Contrary to the assertions made here without any reference, source or example, even the most basic anthropology textbook will tell you that observed hunter-gatherers are overwhelmingly egalitarian

OK, Jeff. Maybe they don't have kings or CEOs or executive washrooms. But human beings differ in personality, leadership abilities and skills. We don't esteem everyone equally. So how could someone with demonstrated leadership abilities or hunting abilities not rise to the top of a band of hunter-gatherers? And what position would someone who was a lousy hunter, a whiner, a weakling occupy?

Just curious.
posted by jason's_planet at 1:57 PM on April 11, 2007



Primitivists implicitly assume or maybe even cling to the notion that all men are essentially "good", they imagine basic man to be a noble savage.


When you tell someone what they're implicitly assuming, make sure it's actually the case. I don't think anyone's said that all primitive people are happy joy-joy folk who all love each other. But I will still repost the Thomas Jefferson quote I ended that last thread with:

We are told that the Powhatans, Mannahoacs, and Monacans, spoke languages so radically different, that interpreters were necessary when they transacted business. Hence we may conjecture, that this was not the case between all the tribes, and probably that each spoke the language of the nation to which it was attached; which we know to have been the case in many particular instances. Very possibly there may have been antiently three different stocks, each of which multiplying in a long course of time, had separated into so many little societies. This practice results from the circumstance of their having never submitted themselves to any laws, any coercive power, any shadow of government. Their only controuls are their manners, and that moral sense of right and wrong, which, like the sense of tasting and feeling, in every man makes a part of his nature. An offence against these is punished by contempt, by exclusion from society, or, where the case is serious, as that of murder, by the individuals whom it concerns. Imperfect as this species of coercion may seem, crimes are very rare among them: insomuch that were it made a question, whether no law, as among the savage Americans, or too much law, as among the civilized Europeans, submits man to the greatest evil, one who has seen both conditions of existence would pronounce it to be the last: and that the sheep are happier of themselves, than under care of the wolves. It will be said, that great societies cannot exist without government. The Savages therefore break them into small ones.

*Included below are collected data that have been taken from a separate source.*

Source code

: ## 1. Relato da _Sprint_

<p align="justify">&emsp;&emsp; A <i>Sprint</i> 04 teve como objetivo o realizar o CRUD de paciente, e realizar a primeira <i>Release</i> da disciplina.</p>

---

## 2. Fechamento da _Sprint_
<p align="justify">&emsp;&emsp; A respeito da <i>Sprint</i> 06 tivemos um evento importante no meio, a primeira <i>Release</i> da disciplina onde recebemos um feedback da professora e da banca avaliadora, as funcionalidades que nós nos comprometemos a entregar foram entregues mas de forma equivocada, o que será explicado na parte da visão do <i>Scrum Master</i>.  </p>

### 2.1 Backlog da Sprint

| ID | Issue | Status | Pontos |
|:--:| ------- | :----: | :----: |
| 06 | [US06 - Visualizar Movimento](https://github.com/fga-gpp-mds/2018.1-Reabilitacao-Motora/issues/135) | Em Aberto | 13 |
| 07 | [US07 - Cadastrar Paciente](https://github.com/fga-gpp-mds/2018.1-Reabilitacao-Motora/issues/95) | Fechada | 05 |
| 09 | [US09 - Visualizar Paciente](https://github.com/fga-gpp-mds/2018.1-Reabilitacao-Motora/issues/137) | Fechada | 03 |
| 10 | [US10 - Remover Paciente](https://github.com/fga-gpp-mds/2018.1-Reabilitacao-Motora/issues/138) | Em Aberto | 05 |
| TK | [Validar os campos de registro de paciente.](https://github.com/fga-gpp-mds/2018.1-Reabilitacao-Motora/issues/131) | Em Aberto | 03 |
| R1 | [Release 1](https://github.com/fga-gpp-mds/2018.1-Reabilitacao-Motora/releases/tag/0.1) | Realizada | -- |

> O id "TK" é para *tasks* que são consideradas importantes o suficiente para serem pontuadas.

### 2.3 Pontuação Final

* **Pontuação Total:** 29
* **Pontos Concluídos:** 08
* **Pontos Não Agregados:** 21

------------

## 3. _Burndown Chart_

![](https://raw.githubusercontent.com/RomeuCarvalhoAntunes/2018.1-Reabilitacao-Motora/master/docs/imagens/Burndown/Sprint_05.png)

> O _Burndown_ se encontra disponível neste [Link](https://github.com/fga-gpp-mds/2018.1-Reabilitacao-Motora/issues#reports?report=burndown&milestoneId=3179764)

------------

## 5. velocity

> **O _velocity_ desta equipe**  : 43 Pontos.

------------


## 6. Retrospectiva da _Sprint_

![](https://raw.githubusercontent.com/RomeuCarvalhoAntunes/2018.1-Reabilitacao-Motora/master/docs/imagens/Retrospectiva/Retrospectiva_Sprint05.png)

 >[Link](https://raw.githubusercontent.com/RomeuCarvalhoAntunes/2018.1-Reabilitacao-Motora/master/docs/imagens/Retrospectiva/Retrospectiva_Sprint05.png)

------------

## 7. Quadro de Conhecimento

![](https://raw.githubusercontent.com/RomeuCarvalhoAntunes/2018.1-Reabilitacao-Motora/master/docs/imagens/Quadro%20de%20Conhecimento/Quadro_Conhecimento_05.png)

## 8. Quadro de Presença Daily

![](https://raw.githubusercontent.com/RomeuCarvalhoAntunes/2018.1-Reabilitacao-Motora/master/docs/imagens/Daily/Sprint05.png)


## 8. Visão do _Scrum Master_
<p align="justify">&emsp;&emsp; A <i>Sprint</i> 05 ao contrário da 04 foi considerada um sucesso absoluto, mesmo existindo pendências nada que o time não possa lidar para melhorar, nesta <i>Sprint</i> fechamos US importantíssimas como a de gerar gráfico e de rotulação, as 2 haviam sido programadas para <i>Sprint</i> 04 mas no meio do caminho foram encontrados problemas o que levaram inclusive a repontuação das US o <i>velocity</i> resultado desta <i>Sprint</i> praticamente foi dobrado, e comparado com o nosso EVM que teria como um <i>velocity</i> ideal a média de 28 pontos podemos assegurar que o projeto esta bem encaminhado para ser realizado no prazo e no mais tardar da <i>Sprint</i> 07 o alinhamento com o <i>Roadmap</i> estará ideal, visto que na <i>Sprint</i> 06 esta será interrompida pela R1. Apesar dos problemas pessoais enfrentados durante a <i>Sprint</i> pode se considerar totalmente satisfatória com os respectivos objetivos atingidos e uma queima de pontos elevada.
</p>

posted by nasreddin at 2:04 PM on April 11, 2007


So what will one of these geniuses do when they have acute appendicitis? Or an abscessed tooth? Or a strep infection?

They'll die. And......? What? Would you rather live a short, free and simple life or a very long miserable one?
Civilization cannot go back in time but, in my very humble opinion, where it's at is not so great.
posted by bobobox at 2:04 PM on April 11, 2007


In fact, most of our most effective pharmaceuticals simply turn indigenous herbal remedies into pills. Primitive societies were even performing brain surgery all the way back in the Mesolithic.

What is the herbal basis for Prozac? Or Lithium?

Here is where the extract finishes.